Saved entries

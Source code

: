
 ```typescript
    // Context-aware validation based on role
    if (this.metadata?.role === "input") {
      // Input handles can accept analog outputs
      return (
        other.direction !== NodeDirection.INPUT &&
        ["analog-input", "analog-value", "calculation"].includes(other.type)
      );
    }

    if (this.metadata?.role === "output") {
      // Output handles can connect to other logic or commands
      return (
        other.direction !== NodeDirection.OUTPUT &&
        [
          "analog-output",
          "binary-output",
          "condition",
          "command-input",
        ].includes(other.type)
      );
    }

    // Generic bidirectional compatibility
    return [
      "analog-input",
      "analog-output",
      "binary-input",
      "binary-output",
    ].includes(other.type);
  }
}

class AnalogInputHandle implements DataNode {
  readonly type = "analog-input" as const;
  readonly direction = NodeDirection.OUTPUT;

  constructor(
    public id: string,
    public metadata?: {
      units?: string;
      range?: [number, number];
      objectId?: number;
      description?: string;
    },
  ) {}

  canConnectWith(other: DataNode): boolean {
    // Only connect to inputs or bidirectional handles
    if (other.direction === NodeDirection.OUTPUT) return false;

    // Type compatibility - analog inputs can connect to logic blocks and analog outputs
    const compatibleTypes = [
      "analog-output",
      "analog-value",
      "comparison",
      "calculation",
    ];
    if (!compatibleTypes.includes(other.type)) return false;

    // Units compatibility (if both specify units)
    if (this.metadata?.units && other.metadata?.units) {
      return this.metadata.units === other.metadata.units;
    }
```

_PROBLEM TO SOLVE:_ Copy out each line of the data that holds the string "role".

_WRITTEN ANSWER:_
    // Context-aware validation based on role
    if (this.metadata?.role === "input") {
    if (this.metadata?.role === "output") {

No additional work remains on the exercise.